- Born: Giddarbaha, Punjab, India
- Education: University of Kentucky Punjab Engineering College
- Scientific career
- Fields: Mechanical engineering, Aerospace engineering, Chemical engineering, Biomolecular engineering
- Workplaces: UCLA Henry Samueli School of Engineering and Applied Science

= Vijay K. Dhir =

American engineer and researcher

Vijay K. Dhir is the former Dean of the University of California, Los Angeles (UCLA) Henry Samueli School of Engineering and Applied Science, holding the position from March 2003 to January 2016. He is also a professor of mechanical and aerospace engineering, joining the UCLA faculty in 1974. He is the principal investigator of the Boiling eXperiment Facility - Nucleate Pool Boiling eXperiment (BXF-NPBX), which was conducted in micro-g environment on the International Space Station to understand bubble growth, detachment and subsequent motion of single and large merged bubbles boiling in micro-g environment.

Dhir was born in Giddarbaha, in Punjab and raised in India. He received his Bachelor of Science degree from Punjab Engineering College in 1965 and his MTech degree from Indian Institute of Technology in 1968. He obtained his Ph.D. degree in 1972 from the University of Kentucky.

==Career==
Prior to becoming the dean at the school, Dhir served as vice chair (1988–1991) and chair (1994–2000) of the Department of Mechanical and Aerospace Engineering. Then he served as the school's associate dean for academic and faculty issues and as Interim Dean (2002–2003).

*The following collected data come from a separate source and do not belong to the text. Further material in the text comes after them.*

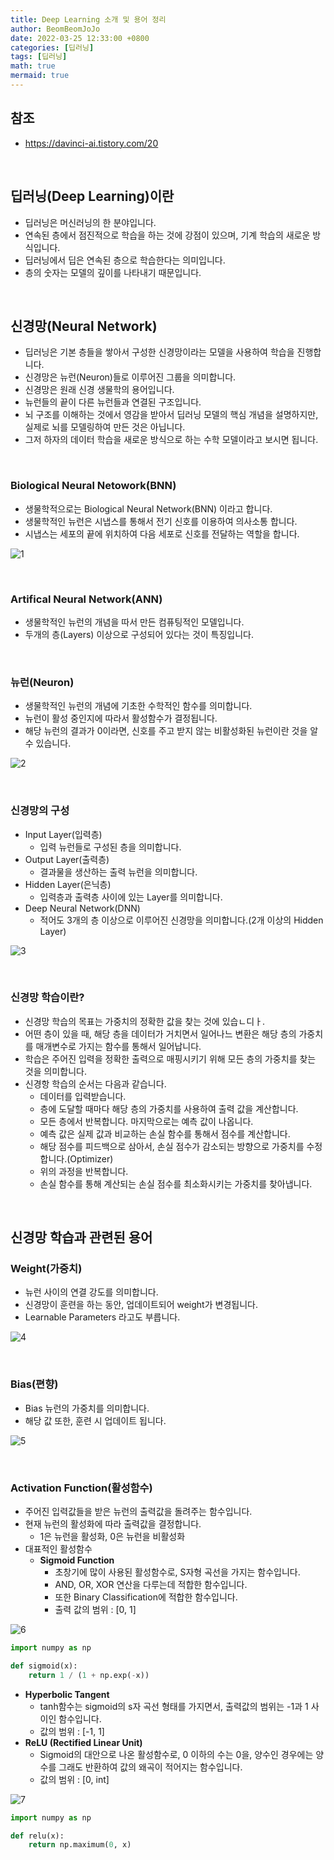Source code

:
 ```yaml
---
title: Deep Learning 소개 및 용어 정리
author: BeomBeomJoJo
date: 2022-03-25 12:33:00 +0800
categories: [딥러닝]
tags: [딥러닝]
math: true
mermaid: true
---
```


## **참조**
* https://davinci-ai.tistory.com/20

<br/>

## **딥러닝(Deep Learning)이란**
* 딥러닝은 머신러닝의 한 분야입니다.
* 연속된 층에서 점진적으로 학습을 하는 것에 강점이 있으며, 기계 학습의 새로운 방식입니다.
* 딥러닝에서 딥은 연속된 층으로 학습한다는 의미입니다.
* 층의 숫자는 모델의 깊이를 나타내기 때문입니다.

<br/>

## **신경망(Neural Network)**
* 딥러닝은 기본 층들을 쌓아서 구성한 신경망이라는 모델을 사용하여 학습을 진행합니다.
* 신경망은 뉴런(Neuron)들로 이루어진 그룹을 의미합니다.
* 신경망은 원래 신경 생물학의 용어입니다.
* 뉴런들의 끝이 다른 뉴런들과 연결된 구조입니다.
* 뇌 구조를 이해하는 것에서 영감을 받아서 딥러닝 모델의 핵심 개념을 설명하지만, 실제로 뇌를 모델링하여 만든 것은 아닙니다.
* 그저 하자의 데이터 학습을 새로운 방식으로 하는 수학 모델이라고 보시면 됩니다.

<br/>

### Biological Neural Netowork(BNN)
* 생물학적으로는 Biological Neural Network(BNN) 이라고 합니다.
* 생물학적인 뉴런은 시냅스를 통해서 전기 신호를 이용하여 의사소통 합니다.
* 시냅스는 세포의 끝에 위치하여 다음 세포로 신호를 전달하는 역할을 합니다.

![1](https://user-images.githubusercontent.com/22911504/160100126-2008a9c0-1aa5-4076-b82d-9d8003c6601c.png)

<br/>

### **Artifical Neural Network(ANN)**
* 생물학적인 뉴런의 개념을 따서 만든 컴퓨팅적인 모델입니다.
* 두개의 층(Layers) 이상으로 구성되어 있다는 것이 특징입니다.

<br/>

### **뉴런(Neuron)**
* 생물학적인 뉴런의 개념에 기초한 수학적인 함수를 의미합니다.
* 뉴런이 활성 중인지에 따라서 활성함수가 결정됩니다.
* 해당 뉴런의 결과가 0이라면, 신호를 주고 받지 않는 비활성화된 뉴런이란 것을 알 수 있습니다.

![2](https://user-images.githubusercontent.com/22911504/160100130-4776c2ef-b802-47ae-8cda-7f3820740afb.png)

<br/>

### **신경망의 구성**
* Input Layer(입력층)
  * 입력 뉴런들로 구성된 층을 의미합니다.
* Output Layer(출력층)
  * 결과물을 생산하는 출력 뉴런을 의미합니다.
* Hidden Layer(은닉층)
  * 입력층과 출력층 사이에 있는 Layer를 의미합니다.
* Deep Neural Network(DNN)
  * 적어도 3개의 층 이상으로 이루어진 신경망을 의미합니다.(2개 이상의 Hidden Layer)

![3](https://user-images.githubusercontent.com/22911504/160100131-d9e0c52a-3f03-4ef2-844e-aa676d4d4327.png)

<br/>

### **신경망 학습이란?**
* 신경망 학습의 목표는 가중치의 정확한 값을 찾는 것에 있습ㄴ디ㅏ.
* 어떤 층이 있을 때, 해당 층을 데이터가 거치면서 일어나느 변환은 해당 층의 가중치를 매개변수로 가지는 함수를 통해서 일어납니다.
* 학습은 주어진 입력을 정확한 출력으로 매핑시키기 위해 모든 층의 가중치를 찾는 것을 의미합니다.
* 신경항 학습의 순서는 다음과 같습니다.
  * 데이터를 입력받습니다.
  * 층에 도달할 때마다 해당 층의 가중치를 사용하여 출력 값을 계산합니다.
  * 모든 층에서 반복합니다. 마지막으로는 예측 값이 나옵니다.
  * 예측 값은 실제 값과 비교하는 손실 함수를 통해서 점수를 계산합니다.
  * 해당 점수를 피드백으로 삼아서, 손실 점수가 감소되는 방향으로 가중치를 수정합니다.(Optimizer)
  * 위의 과정을 반복합니다.
  * 손실 함수를 통해 계산되는 손실 점수를 최소화시키는 가중치를 찾아냅니다.

<br/>

## **신경망 학습과 관련된 용어**
### **Weight(가중치)**
* 뉴런 사이의 연결 강도를 의미합니다.
* 신경망이 훈련을 하는 동안, 업데이트되어 weight가 변경됩니다.
* Learnable Parameters 라고도 부릅니다.

![4](https://user-images.githubusercontent.com/22911504/160100132-b11e4e11-05a5-4e45-87ff-dc22256af82c.png)

<br/>

### **Bias(편향)**
* Bias 뉴런의 가중치를 의미합니다.
* 해당 값 또한, 훈련 시 업데이트 됩니다.

![5](https://user-images.githubusercontent.com/22911504/160100137-acc1d7c6-e582-434b-976a-c013a0012591.png)

<br/>

### **Activation Function(활성함수)**
* 주어진 입력값들을 받은 뉴런의 출력값을 돌려주는 함수입니다.
* 현재 뉴런의 활성화에 따라 출력값을 결정합니다.
  * 1은 뉴런을 활성화, 0은 뉴런을 비활성화
* 대표적인 활성함수
  * **Sigmoid Function**
    * 초창기에 많이 사용된 활성함수로, S자형 곡선을 가지는 함수입니다.
    * AND, OR, XOR 연산을 다루는데 적합한 함수입니다.
    * 또한 Binary Classification에 적합한 함수입니다.
    * 출력 값의 범위 : [0, 1]

![6](https://user-images.githubusercontent.com/22911504/160100139-78e708e2-80fb-4642-816e-623d5a8d5b36.png)

```python
import numpy as np

def sigmoid(x):
    return 1 / (1 + np.exp(-x))
```

  * **Hyperbolic Tangent**
    * tanh함수는 sigmoid의 s자 곡선 형태를 가지면서, 출력값의 범위는 -1과 1 사이인 함수입니다.
    * 값의 범위 : [-1, 1]
  * **ReLU (Rectified Linear Unit)**
    * Sigmoid의 대안으로 나온 활성함수로, 0 이하의 수는 0을, 양수인 경우에는 양수를 그래도 반환하여 값의 왜곡이 적어지는 함수입니다.
    * 값의 범위 : [0, int]

![7](https://user-images.githubusercontent.com/22911504/160100141-f5a8f494-c54f-4120-a547-bf8c58c3f37b.png)

```python
import numpy as np

def relu(x):
    return np.maximum(0, x)
```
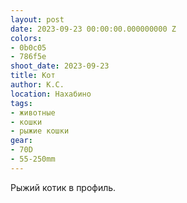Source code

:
 ```yaml
---
layout: post
date: 2023-09-23 00:00:00.000000000 Z
colors:
- 0b0c05
- 786f5e
shoot_date: 2023-09-23
title: Кот
author: К.С.
location: Нахабино
tags:
- животные
- кошки
- рыжие кошки
gear:
- 70D
- 55-250mm
---
```

Рыжий котик в профиль.

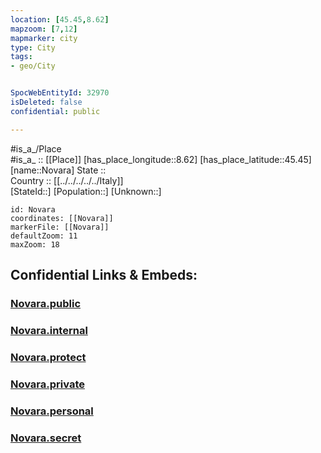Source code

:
 ```yaml
---
location: [45.45,8.62] 
mapzoom: [7,12] 
mapmarker: city 
type: City
tags:
- geo/City


SpocWebEntityId: 32970
isDeleted: false
confidential: public

---
```

#is_a_/Place  
#is_a_ :: [[Place]] 
[has_place_longitude::8.62] 
[has_place_latitude::45.45] 
[name::Novara] 
State ::  
Country :: [[../../../../../Italy]]  
[StateId::] 
[Population::] 
[Unknown::] 


```leaflet
id: Novara
coordinates: [[Novara]] 
markerFile: [[Novara]] 
defaultZoom: 11 
maxZoom: 18
```


## Confidential Links & Embeds: 

### [Novara.public](/_public/\Earth\Continent\Europe\Europe~South\Italy\regions~Italy\Piedmont\Novara.Province\CityNovara.public.md) 

### [Novara.internal](/_internal/\Earth\Continent\Europe\Europe~South\Italy\regions~Italy\Piedmont\Novara.Province\CityNovara.internal.md) 

### [Novara.protect](/_protect/\Earth\Continent\Europe\Europe~South\Italy\regions~Italy\Piedmont\Novara.Province\CityNovara.protect.md) 

### [Novara.private](/_private/\Earth\Continent\Europe\Europe~South\Italy\regions~Italy\Piedmont\Novara.Province\CityNovara.private.md) 

### [Novara.personal](/_personal/\Earth\Continent\Europe\Europe~South\Italy\regions~Italy\Piedmont\Novara.Province\CityNovara.personal.md) 

### [Novara.secret](/_secret/\Earth\Continent\Europe\Europe~South\Italy\regions~Italy\Piedmont\Novara.Province\CityNovara.secret.md)

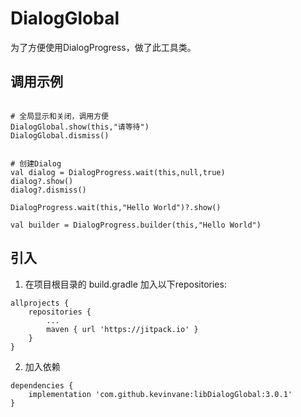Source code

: # DialogGlobal


为了方便使用DialogProgress，做了此工具类。

## 调用示例
```

# 全局显示和关闭，调用方便
DialogGlobal.show(this,"请等待")
DialogGlobal.dismiss()


# 创建Dialog
val dialog = DialogProgress.wait(this,null,true)
dialog?.show()
dialog?.dismiss()

DialogProgress.wait(this,"Hello World")?.show()

val builder = DialogProgress.builder(this,"Hello World")

```

## 引入
1. 在项目根目录的 build.gradle 加入以下repositories:
```
allprojects {
    repositories {
        ...
        maven { url 'https://jitpack.io' }
    }
}
```
2. 加入依赖
```
dependencies {
    implementation 'com.github.kevinvane:libDialogGlobal:3.0.1'
}
```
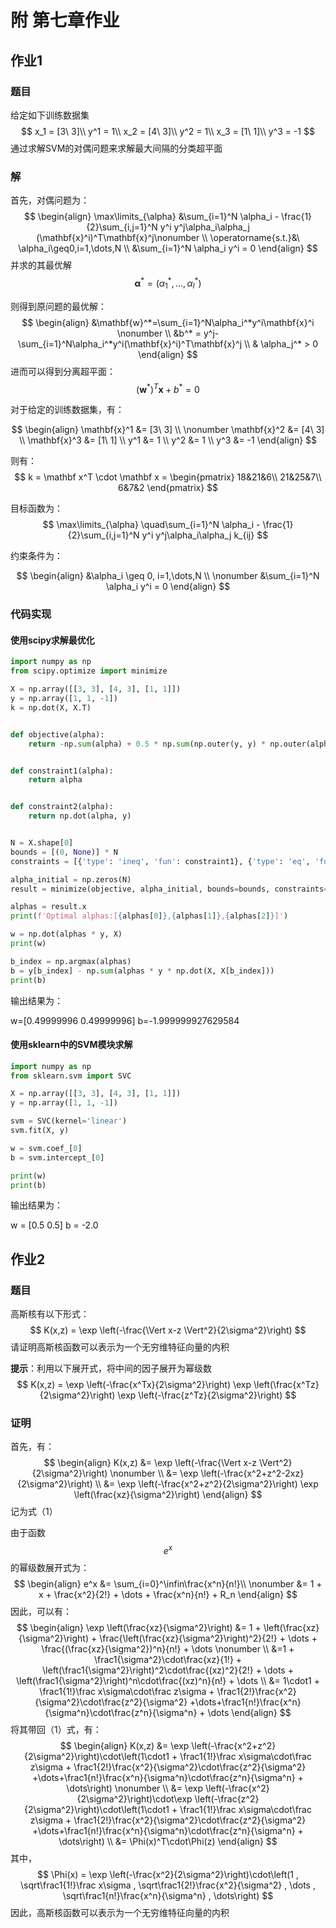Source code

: # 附 第七章作业

## 作业1

### 题目

给定如下训练数据集
$$
x_1 = [3\ 3]\\ 
y^1 = 1\\
x_2 = [4\ 3]\\
y^2 = 1\\
x_3 = [1\ 1]\\
y^3 = -1
$$
通过求解SVM的对偶问题来求解最大间隔的分类超平面    



### 解

首先，对偶问题为：
$$
\begin{align}
\max\limits_{\alpha} &\sum_{i=1}^N \alpha_i - \frac{1}{2}\sum_{i,j=1}^N y^i y^j\alpha_i\alpha_j (\mathbf{x}^i)^T\mathbf{x}^j\nonumber
\\
\operatorname{s.t.}&\ \alpha_i\geq0,i=1,\dots,N
\\
&\sum_{i=1}^N \alpha_i y^i = 0
\end{align}
$$
并求的其最优解$$\boldsymbol{\alpha}^*=(\alpha_1^*,\dots,\alpha_l^*)$$

则得到原问题的最优解：
$$
\begin{align}
&\mathbf{w}^*=\sum_{i=1}^N\alpha_i^*y^i\mathbf{x}^i \nonumber
\\
&b^* = y^j-\sum_{i=1}^N\alpha_i^*y^i(\mathbf{x}^i)^T\mathbf{x}^j
\\
& \alpha_j^* > 0
\end{align}
$$
进而可以得到分离超平面：
$$
(\mathbf{w}^*)^T\mathbf{x} + b^* = 0
$$



对于给定的训练数据集，有：

$$
\begin{align} 
\mathbf{x}^1 &= [3\ 3] \\ \nonumber
\mathbf{x}^2 &= [4\ 3] \\ 
\mathbf{x}^3 &= [1\ 1] \\ 
y^1 &= 1 \\ y^2 &= 1 \\ y^3 &= -1 
\end{align}
$$

则有：
$$
k = \mathbf x^T \cdot \mathbf x = \begin{pmatrix}
18&21&6\\
21&25&7\\
6&7&2
\end{pmatrix}
$$



目标函数为：
$$
\max\limits_{\alpha} \quad\sum_{i=1}^N \alpha_i - \frac{1}{2}\sum_{i,j=1}^N y^i y^j\alpha_i\alpha_j k_{ij} 
$$

约束条件为：

$$
\begin{align} 
&\alpha_i \geq 0, i=1,\dots,N \\ \nonumber
&\sum_{i=1}^N \alpha_i y^i = 0 
\end{align}
$$



### 代码实现

#### 使用scipy求解最优化

```python
import numpy as np
from scipy.optimize import minimize

X = np.array([[3, 3], [4, 3], [1, 1]])
y = np.array([1, 1, -1])
k = np.dot(X, X.T)


def objective(alpha):
    return -np.sum(alpha) + 0.5 * np.sum(np.outer(y, y) * np.outer(alpha, alpha) * k)


def constraint1(alpha):
    return alpha


def constraint2(alpha):
    return np.dot(alpha, y)


N = X.shape[0]
bounds = [(0, None)] * N
constraints = [{'type': 'ineq', 'fun': constraint1}, {'type': 'eq', 'fun': constraint2}]

alpha_initial = np.zeros(N)
result = minimize(objective, alpha_initial, bounds=bounds, constraints=constraints)

alphas = result.x
print(f'Optimal alphas:[{alphas[0]},{alphas[1]},{alphas[2]}]')

w = np.dot(alphas * y, X)
print(w)

b_index = np.argmax(alphas)
b = y[b_index] - np.sum(alphas * y * np.dot(X, X[b_index]))
print(b)
```

输出结果为：

w=[0.49999996 0.49999996]
b=-1.999999927629584



#### 使用sklearn中的SVM模块求解

```python
import numpy as np
from sklearn.svm import SVC

X = np.array([[3, 3], [4, 3], [1, 1]])
y = np.array([1, 1, -1])

svm = SVC(kernel='linear')
svm.fit(X, y)

w = svm.coef_[0]
b = svm.intercept_[0]

print(w)
print(b)
```

输出结果为：

w = [0.5 0.5]
b = -2.0



## 作业2

### 题目

高斯核有以下形式：
$$
K(x,z) = \exp \left(-\frac{\Vert x-z \Vert^2}{2\sigma^2}\right)
$$
请证明高斯核函数可以表示为一个无穷维特征向量的内积

**提示**：利用以下展开式，将中间的因子展开为幂级数
$$
K(x,z) = \exp \left(-\frac{x^Tx}{2\sigma^2}\right) \exp \left(\frac{x^Tz}{2\sigma^2}\right) \exp \left(-\frac{z^Tz}{2\sigma^2}\right)
$$


### 证明

首先，有：
$$
\begin{align}
K(x,z) &= \exp \left(-\frac{\Vert x-z \Vert^2}{2\sigma^2}\right) \nonumber
\\
&= \exp \left(-\frac{x^2+z^2-2xz}{2\sigma^2}\right)
\\
&= \exp \left(-\frac{x^2+z^2}{2\sigma^2}\right) \exp \left(\frac{xz}{\sigma^2}\right)
\end{align}
$$
记为式（1）

由于函数$$e^x$$的幂级数展开式为：
$$
\begin{align}
e^x &= \sum_{i=0}^\infin\frac{x^n}{n!}\\ \nonumber
&= 1 + x + \frac{x^2}{2!} + \dots + \frac{x^n}{n!} + R_n
\end{align}
$$
因此，可以有：
$$
\begin{align}
\exp \left(\frac{xz}{\sigma^2}\right) &= 1 + \left(\frac{xz}{\sigma^2}\right) + \frac{\left(\frac{xz}{\sigma^2}\right)^2}{2!} + \dots + \frac{(\frac{xz}{\sigma^2})^n}{n!} + \dots \nonumber
\\
&=1 + \frac1{\sigma^2}\cdot\frac{xz}{1!} + \left(\frac1{\sigma^2}\right)^2\cdot\frac{(xz)^2}{2!} + \dots + \left(\frac1{\sigma^2}\right)^n\cdot\frac{(xz)^n}{n!} + \dots
\\
&= 1\cdot1 + \frac1{1!}\frac x\sigma\cdot\frac z\sigma + \frac1{2!}\frac{x^2}{\sigma^2}\cdot\frac{z^2}{\sigma^2} +\dots+\frac1{n!}\frac{x^n}{\sigma^n}\cdot\frac{z^n}{\sigma^n} + \dots
\end{align}
$$
将其带回（1）式，有：
$$
\begin{align}
K(x,z) &= \exp \left(-\frac{x^2+z^2}{2\sigma^2}\right)\cdot\left(1\cdot1 + \frac1{1!}\frac x\sigma\cdot\frac z\sigma + \frac1{2!}\frac{x^2}{\sigma^2}\cdot\frac{z^2}{\sigma^2} +\dots+\frac1{n!}\frac{x^n}{\sigma^n}\cdot\frac{z^n}{\sigma^n} + \dots\right) \nonumber
\\
&= \exp \left(-\frac{x^2}{2\sigma^2}\right)\cdot\exp \left(-\frac{z^2}{2\sigma^2}\right)\cdot\left(1\cdot1 + \frac1{1!}\frac x\sigma\cdot\frac z\sigma + \frac1{2!}\frac{x^2}{\sigma^2}\cdot\frac{z^2}{\sigma^2} +\dots+\frac1{n!}\frac{x^n}{\sigma^n}\cdot\frac{z^n}{\sigma^n} + \dots\right)
\\
&= \Phi(x)^T\cdot\Phi(z)
\end{align}
$$
其中，
$$
\Phi(x) = \exp \left(-\frac{x^2}{2\sigma^2}\right)\cdot\left(1 , \sqrt\frac1{1!}\frac x\sigma , \sqrt\frac1{2!}\frac{x^2}{\sigma^2} , \dots , \sqrt\frac1{n!}\frac{x^n}{\sigma^n} , \dots\right)
$$
因此，高斯核函数可以表示为一个无穷维特征向量的内积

He has retired from this position since and is now serving as a professor at UCLA.

Dhir has written or co-authored 3 books and more than 350 papers.

==Honors==
In 2004, he received the Max Jakob Memorial Award.

In 2006, Dhir was elected a member of the US National Academy of Engineering for work on boiling heat transfer and nuclear reactor thermal-hydraulics and safety.
He received the Robert Henry Thurston Lecture Award from the American Society of Mechanical Engineers in 2008.